The world’s rich nations must help vaccinate the poorest nations or else they will face a continual cycle of economic shocks and restrictions in the face of new variants, the OECD’s chief economist has said.
Laurence Boone told Sky News that the Omicron variant could cause the OECD (Organisation for Economic Co-operation and Development) to downgrade its outlook for economic growth and inflation, but it is too early to say what damage it could cause.
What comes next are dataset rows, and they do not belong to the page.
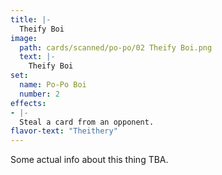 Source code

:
 ```yaml
---
title: |-
  Theify Boi
image: 
  path: cards/scanned/po-po/02 Theify Boi.png
  text: |-
    Theify Boi
set:
  name: Po-Po Boi
  number: 2
effects: 
- |-
  Steal a card from an opponent.
flavor-text: "Theithery"
---
```

Some actual info about this thing TBA.
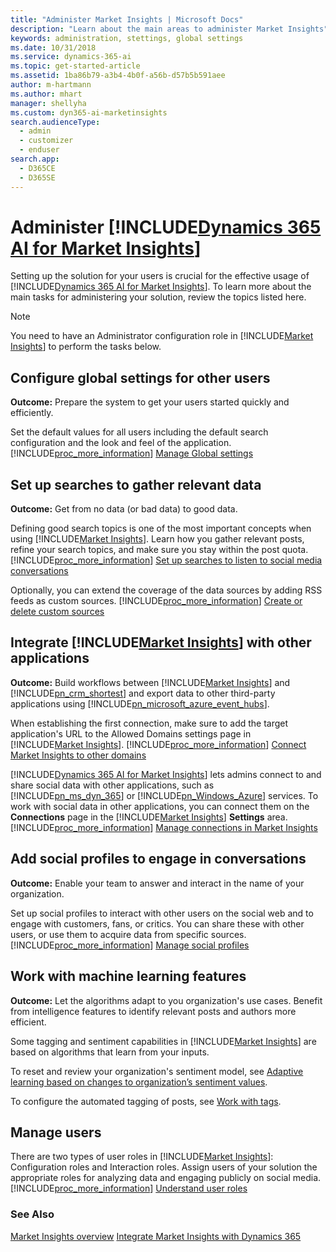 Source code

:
 ```yaml
---
title: "Administer Market Insights | Microsoft Docs"
description: "Learn about the main areas to administer Market Insights"
keywords: administration, stettings, global settings
ms.date: 10/31/2018
ms.service: dynamics-365-ai
ms.topic: get-started-article
ms.assetid: 1ba86b79-a3b4-4b0f-a56b-d57b5b591aee
author: m-hartmann
ms.author: mhart
manager: shellyha
ms.custom: dyn365-ai-marketinsights
search.audienceType: 
  - admin
  - customizer
  - enduser
search.app: 
  - D365CE
  - D365SE
---
```

# Administer [!INCLUDE[Dynamics 365 AI for Market Insights](../includes/pn-market-insights-long.md)]
Setting up the solution for your users is crucial for the effective usage of [!INCLUDE[Dynamics 365 AI for Market Insights](../includes/pn-market-insights-long.md)]. To learn more about the main tasks for administering your solution, review the topics listed here.  
  
> [!NOTE]
>  You need to have an Administrator configuration role in [!INCLUDE[Market Insights](../includes/pn-market-insights-short.md)] to perform the tasks below.  
  
## Configure global settings for other users  
**Outcome:** Prepare the system to get your users started quickly and efficiently.  

Set the default values for all users including the default search configuration and the look and feel of the application. [!INCLUDE[proc_more_information](../includes/proc-more-information.md)] [Manage Global settings](manage-global-settings.md)  
  
## Set up searches to gather relevant data  
**Outcome:** Get from no data (or bad data) to good data.  
  
Defining good search topics is one of the most important concepts when using [!INCLUDE[Market Insights](../includes/pn-market-insights-short.md)]. Learn how you gather relevant posts, refine your search topics, and make sure you stay within the post quota. [!INCLUDE[proc_more_information](../includes/proc-more-information.md)] [Set up searches to listen to social media conversations](set-up-searches.md)  
  
Optionally, you can extend the coverage of the data sources by adding RSS feeds as custom sources. [!INCLUDE[proc_more_information](../includes/proc-more-information.md)] [Create or delete custom sources](custom-sources.md)  
  
## Integrate [!INCLUDE[Market Insights](../includes/pn-market-insights-short.md)] with other applications  
**Outcome:** Build workflows between [!INCLUDE[Market Insights](../includes/pn-market-insights-short.md)] and [!INCLUDE[pn_crm_shortest](../includes/pn-crm-shortest.md)] and export data to other third-party applications using [!INCLUDE[pn_microsoft_azure_event_hubs](../includes/pn-microsoft-azure-event-hubs.md)].  
  
When establishing the first connection, make sure to add the target application's URL to the Allowed Domains settings page in [!INCLUDE[Market Insights](../includes/pn-market-insights-short.md)]. [!INCLUDE[proc_more_information](../includes/proc-more-information.md)] [Connect Market Insights to other domains](connect-other-domains.md)  
  
[!INCLUDE[Dynamics 365 AI for Market Insights](../includes/pn-market-insights-long.md)] lets admins connect to and share social data with other applications, such as [!INCLUDE[pn_ms_dyn_365](../includes/pn-ms-dyn-365.md)] or [!INCLUDE[pn_Windows_Azure](../includes/pn-windows-azure.md)] services. To work with social data in other applications, you can connect them on the **Connections** page in the [!INCLUDE[Market Insights](../includes/pn-market-insights-short.md)] **Settings** area. [!INCLUDE[proc_more_information](../includes/proc-more-information.md)] [Manage connections in Market Insights](manage-connections.md)  
  
## Add social profiles to engage in conversations  
**Outcome:** Enable your team to answer and interact in the name of your organization.  
 
Set up social profiles to interact with other users on the social web and to engage with customers, fans, or critics. You can share these with other users, or use them to acquire data from specific sources. [!INCLUDE[proc_more_information](../includes/proc-more-information.md)] [Manage social profiles](manage-social-profiles.md)  
  
## Work with machine learning features  
**Outcome:** Let the algorithms adapt to you organization's use cases. Benefit from intelligence features to identify relevant posts and authors more efficient.  
  
Some tagging and sentiment capabilities in [!INCLUDE[Market Insights](../includes/pn-market-insights-short.md)] are based on algorithms that learn from your inputs.  
  
To reset and review your organization's sentiment model, see [Adaptive learning based on changes to organization’s sentiment values](adaptive-learning.md).  
  
To configure the automated tagging of posts, see [Work with tags](tags.md).  
  
## Manage users  
  
There are two types of user roles in [!INCLUDE[Market Insights](../includes/pn-market-insights-short.md)]: Configuration roles and Interaction roles. Assign users of your solution the appropriate roles for analyzing data and engaging publicly on social media. [!INCLUDE[proc_more_information](../includes/proc-more-information.md)] [Understand user roles](user-roles.md)  
  
### See Also  
[Market Insights overview](overview.md)
[Integrate Market Insights with Dynamics 365](integrate-widgets-dynamics-365.md)   
 
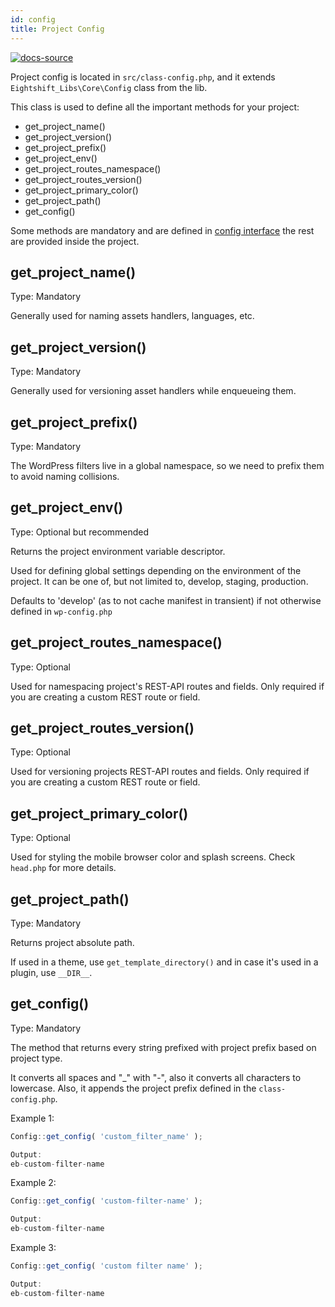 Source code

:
 ```yaml
---
id: config
title: Project Config
---
```


[![docs-source](https://img.shields.io/badge/source-eigthshift--boilerplate-red?style=for-the-badge&logo=wordpress&labelColor=2a2a2a)](https://github.com/hhftechtips/eightshift-boilerplate/tree/v4.0.0/src/class-config.php)

Project config is located in `src/class-config.php`, and it extends `Eightshift_Libs\Core\Config` class from the lib.

This class is used to define all the important methods for your project:
* get_project_name()
* get_project_version()
* get_project_prefix()
* get_project_env()
* get_project_routes_namespace()
* get_project_routes_version()
* get_project_primary_color()
* get_project_path()
* get_config()

Some methods are mandatory and are defined in [config interface](https://github.com/hhftechtips/eightshift-libs/tree/v2.0.0/src/interface-config-data.php) the rest are provided inside the project.

## get_project_name()

Type: Mandatory

Generally used for naming assets handlers, languages, etc.

## get_project_version()

Type: Mandatory

Generally used for versioning asset handlers while enqueueing them.

## get_project_prefix()

Type: Mandatory

The WordPress filters live in a global namespace, so we need to prefix them to avoid naming collisions.

## get_project_env()

Type: Optional but recommended

Returns the project environment variable descriptor.

Used for defining global settings depending on the environment of the project. It can be one of, but not limited to, develop, staging, production.

Defaults to 'develop' (as to not cache manifest in transient) if not otherwise defined in `wp-config.php`

## get_project_routes_namespace()

Type: Optional

Used for namespacing project's REST-API routes and fields. Only required if you are creating a custom REST route or field.

## get_project_routes_version()

Type: Optional

Used for versioning projects REST-API routes and fields. Only required if you are creating a custom REST route or field.

## get_project_primary_color()

Type: Optional

Used for styling the mobile browser color and splash screens. Check `head.php` for more details.

## get_project_path()

Type: Mandatory

Returns project absolute path.

If used in a theme, use `get_template_directory()` and in case it's used in a plugin, use `__DIR__`.

## get_config()

Type: Mandatory

The method that returns every string prefixed with project prefix based on project type.

It converts all spaces and "_" with "-", also it converts all characters to lowercase. Also, it appends the project prefix defined in the `class-config.php`.

Example 1:
```js
Config::get_config( 'custom_filter_name' );

Output:
eb-custom-filter-name
```

Example 2:
```js
Config::get_config( 'custom-filter-name' );

Output:
eb-custom-filter-name
```

Example 3:
```js
Config::get_config( 'custom filter name' );

Output:
eb-custom-filter-name
```
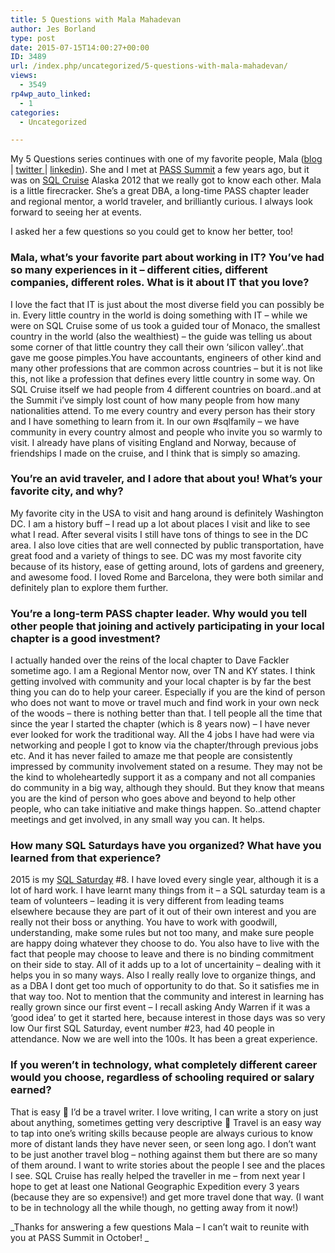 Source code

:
 ```yaml
---
title: 5 Questions with Mala Mahadevan
author: Jes Borland
type: post
date: 2015-07-15T14:00:27+00:00
ID: 3489
url: /index.php/uncategorized/5-questions-with-mala-mahadevan/
views:
  - 3549
rp4wp_auto_linked:
  - 1
categories:
  - Uncategorized

---
```

My 5 Questions series continues with one of my favorite people, Mala (<a href="https://diligentdba.wordpress.com/" target="_blank">blog </a>| <a href="https://twitter.com/sqlmal" target="_blank">twitter </a>| <a href="https://www.linkedin.com/profile/view?id=17541481&authType=NAME_SEARCH&authToken=svau&locale=en_US&trk=tyah&trkInfo=clickedVertical%3Amynetwork%2Cidx%3A1-1-1%2CtarId%3A1436902860387%2Ctas%3Amala" target="_blank">linkedin</a>). She and I met at <a href="http://www.sqlpass.org/summit/2015/Home.aspx" target="_blank">PASS Summit</a> a few years ago, but it was on <a href="http://sqlcruise.com/" target="_blank">SQL Cruise</a> Alaska 2012 that we really got to know each other. Mala is a little firecracker. She&#8217;s a great DBA, a long-time PASS chapter leader and regional mentor, a world traveler, and brilliantly curious. I always look forward to seeing her at events.

I asked her a few questions so you could get to know her better, too!

### Mala, what&#8217;s your favorite part about working in IT? You&#8217;ve had so many experiences in it &#8211; different cities, different companies, different roles. What is it about IT that you love?

I love the fact that IT is just about the most diverse field you can possibly be in. Every little country in the world is doing something with IT &#8211; while we were on SQL Cruise some of us took a guided tour of Monaco, the smallest country in the world (also the wealthiest) &#8211; the guide was telling us about some corner of that little country they call their own &#8216;silicon valley&#8217;..that gave me goose pimples.You have accountants, engineers of other kind and many other professions that are common across countries &#8211; but it is not like this, not like a profession that defines every little country in some way. On SQL Cruise itself we had people from 4 different countries on board..and at the Summit i&#8217;ve simply lost count of how many people from how many nationalities attend. To me every country and every person has their story and I have something to learn from it. In our own #sqlfamily &#8211; we have community in every country almost and people who invite you so warmly to visit. I already have plans of visiting England and Norway, because of friendships I made on the cruise, and I think that is simply so amazing.

### You&#8217;re an avid traveler, and I adore that about you! What&#8217;s your favorite city, and why?

My favorite city in the USA to visit and hang around is definitely Washington DC. I am a history buff &#8211; I read up a lot about places I visit and like to see what I read. After several visits I still have tons of things to see in the DC area. I also love cities that are well connected by public transportation, have great food and a variety of things to see. DC was my most favorite city because of its history, ease of getting around, lots of gardens and greenery, and awesome food. I loved Rome and Barcelona, they were both similar and definitely plan to explore them further.

### You&#8217;re a long-term PASS chapter leader. Why would you tell other people that joining and actively participating in your local chapter is a good investment?

I actually handed over the reins of the local chapter to Dave Fackler sometime ago. I am a Regional Mentor now, over TN and KY states. I think getting involved with community and your local chapter is by far the best thing you can do to help your career. Especially if you are the kind of person who does not want to move or travel much and find work in your own neck of the woods &#8211; there is nothing better than that. I tell people all the time that since the year I started the chapter (which is 8 years now) &#8211; I have never ever looked for work the traditional way. All the 4 jobs I have had were via networking and people I got to know via the chapter/through previous jobs etc. And it has never failed to amaze me that people are consistently impressed by community involvement stated on a resume. They may not be the kind to wholeheartedly support it as a company and not all companies do community in a big way, although they should. But they know that means you are the kind of person who goes above and beyond to help other people, who can take initiative and make things happen. So..attend chapter meetings and get involved, in any small way you can. It helps.

### How many SQL Saturdays have you organized? What have you learned from that experience?

2015 is my <a href="http://sqlsaturday.com/" target="_blank">SQL Saturday</a> #8. I have loved every single year, although it is a lot of hard work. I have learnt many things from it &#8211; a SQL saturday team is a team of volunteers &#8211; leading it is very different from leading teams elsewhere because they are part of it out of their own interest and you are really not their boss or anything. You have to work with goodwill, understanding, make some rules but not too many, and make sure people are happy doing whatever they choose to do. You also have to live with the fact that people may choose to leave and there is no binding commitment on their side to stay. All of it adds up to a lot of uncertainity &#8211; dealing with it helps you in so many ways. Also I really really love to organize things, and as a DBA I dont get too much of opportunity to do that. So it satisfies me in that way too. Not to mention that the community and interest in learning has really grown since our first event &#8211; I recall asking Andy Warren if it was a &#8216;good idea&#8217; to get it started here, because interest in those days was so very low Our first SQL Saturday, event number #23, had 40 people in attendance. Now we are well into the 100s. It has been a great experience.

### If you weren&#8217;t in technology, what completely different career would you choose, regardless of schooling required or salary earned?

That is easy 🙂 I&#8217;d be a travel writer. I love writing, I can write a story on just about anything, sometimes getting very descriptive 🙂 Travel is an easy way to tap into one&#8217;s writing skills because people are always curious to know more of distant lands they have never seen, or seen long ago. I don&#8217;t want to be just another travel blog &#8211; nothing against them but there are so many of them around. I want to write stories about the people I see and the places I see. SQL Cruise has really helped the traveller in me &#8211; from next year I hope to get at least one National Geographic Expedition every 3 years (because they are so expensive!) and get more travel done that way. (I want to be in technology all the while though, no getting away from it now!)

_Thanks for answering a few questions Mala &#8211; I can&#8217;t wait to reunite with you at PASS Summit in October! _ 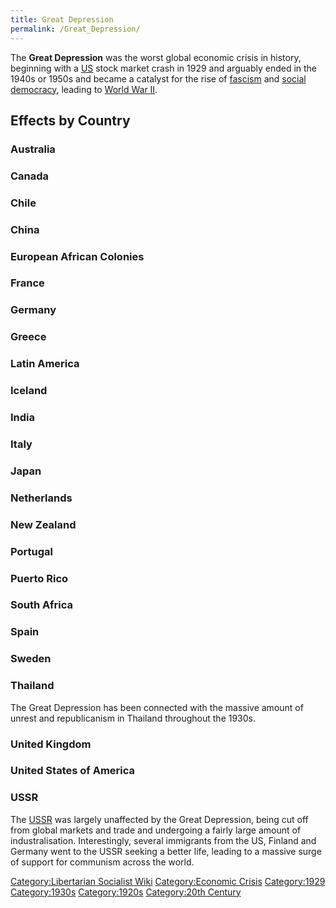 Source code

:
```yaml
---
title: Great Depression
permalink: /Great_Depression/
---
```


The **Great Depression** was the worst global economic crisis in
history, beginning with a [US](United_States_of_America "wikilink")
stock market crash in 1929 and arguably ended in the 1940s or 1950s and
became a catalyst for the rise of [fascism](fascism "wikilink") and
[social democracy](Social_Democracy "wikilink"), leading to [World War
II](World_War_II "wikilink").

## Effects by Country

### Australia

### Canada

### Chile

### China

### European African Colonies

### France

### Germany

### Greece

### Latin America

### Iceland

### India

### Italy

### Japan

### Netherlands

### New Zealand

### Portugal

### Puerto Rico

### South Africa

### Spain

### Sweden

### Thailand

The Great Depression has been connected with the massive amount of
unrest and republicanism in Thailand throughout the 1930s.

### United Kingdom

### United States of America

### USSR

The [USSR](USSR "wikilink") was largely unaffected by the Great
Depression, being cut off from global markets and trade and undergoing a
fairly large amount of industralisation. Interestingly, several
immigrants from the US, Finland and Germany went to the USSR seeking a
better life, leading to a massive surge of support for communism across
the world.

[Category:Libertarian Socialist
Wiki](Category:Libertarian_Socialist_Wiki "wikilink") [Category:Economic
Crisis](Category:Economic_Crisis "wikilink")
[Category:1929](Category:1929 "wikilink")
[Category:1930s](Category:1930s "wikilink")
[Category:1920s](Category:1920s "wikilink") [Category:20th
Century](Category:20th_Century "wikilink") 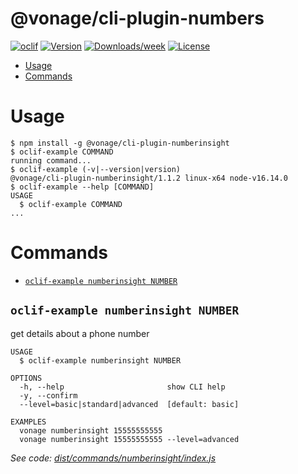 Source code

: @vonage/cli-plugin-numbers
==========================



[![oclif](https://img.shields.io/badge/cli-oclif-brightgreen.svg)](https://oclif.io)
[![Version](https://img.shields.io/npm/v/@vonage/cli-plugin-numbers.svg)](https://npmjs.org/package/@vonage/cli-plugin-numbers)
[![Downloads/week](https://img.shields.io/npm/dw/@vonage/cli-plugin-numbers.svg)](https://npmjs.org/package/@vonage/cli-plugin-numbers)
[![License](https://img.shields.io/npm/l/@vonage/cli-plugin-numbers.svg)](https://github.com/Vonage/cli-plugin-numbers/blob/master/package.json)

<!-- toc -->
* [Usage](#usage)
* [Commands](#commands)
<!-- tocstop -->
# Usage
<!-- usage -->
```sh-session
$ npm install -g @vonage/cli-plugin-numberinsight
$ oclif-example COMMAND
running command...
$ oclif-example (-v|--version|version)
@vonage/cli-plugin-numberinsight/1.1.2 linux-x64 node-v16.14.0
$ oclif-example --help [COMMAND]
USAGE
  $ oclif-example COMMAND
...
```
<!-- usagestop -->
# Commands
<!-- commands -->
* [`oclif-example numberinsight NUMBER`](#oclif-example-numberinsight-number)

## `oclif-example numberinsight NUMBER`

get details about a phone number

```
USAGE
  $ oclif-example numberinsight NUMBER

OPTIONS
  -h, --help                       show CLI help
  -y, --confirm
  --level=basic|standard|advanced  [default: basic]

EXAMPLES
  vonage numberinsight 15555555555
  vonage numberinsight 15555555555 --level=advanced
```

_See code: [dist/commands/numberinsight/index.js](https://github.com/Vonage/vonage-cli/blob/v1.1.2/dist/commands/numberinsight/index.js)_
<!-- commandsstop -->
She said that the variant was a reminder that for the richest countries – a group represented by the OECD – funding vaccinations in the developing world would cost only a fraction of their outlay in the past 18 months yet would bring immeasurable benefits.
“As long as the global population is not vaccinated, this type of variant can come in and bring restrictions,” she said.
“We G20 countries have spent about $10trn to support our economies in the pandemic – it costs $50bn to bring vaccines to the entire population.
“As long as the world stays as it is, what we’re going to see is countries which are going to have to shut down their economies or will have to close their borders and all the disruption of production chain across the globe.”
Her comments came as she unveiled the OECD’s latest set of economic forecasts.
The figures, which were modelled before news broke of the new variant, see upgrades to economic growth – and inflation – for many countries around the world, including the UK.
Britain’s expected growth rate this year, 6.9%, is the strongest of all the G7 leading economies, though it follows the deepest recession among those economies, according to the OECD’s numbers.
The economic outlook warned that while the global recovery was progressing, it had lost some momentum and was becoming increasingly “imbalanced”, with some parts of the world bouncing back quicker than others.
Much of this divergence was correlated with vaccination status, with lower income countries with low levels of vaccinations struggling economically.
The OECD forecast inflation of 4.4% in the US and UK this year.
It said: “Inflation is on everybody’s minds and there is a lot of uncertainty about central banks’ reactions…
“In current circumstances, the best thing central banks can do is to wait for supply tensions to diminish and signal they will act if necessary.
“Should supply constraints persist, while GDP and employment continue to grow briskly and fuel broader price increases, higher inflation pressure could last longer, destabilising people’s expectations.
“That would call for action.”
It comes a day after the Federal Reserve, the US central bank, signalled that inflation could prove less “transitory” than it had previously anticipated.
The Bank of England had been expected to increase interest rates at this month’s monetary policy committee meeting but the economic uncertainty from the onset of the Omicron variant may change that.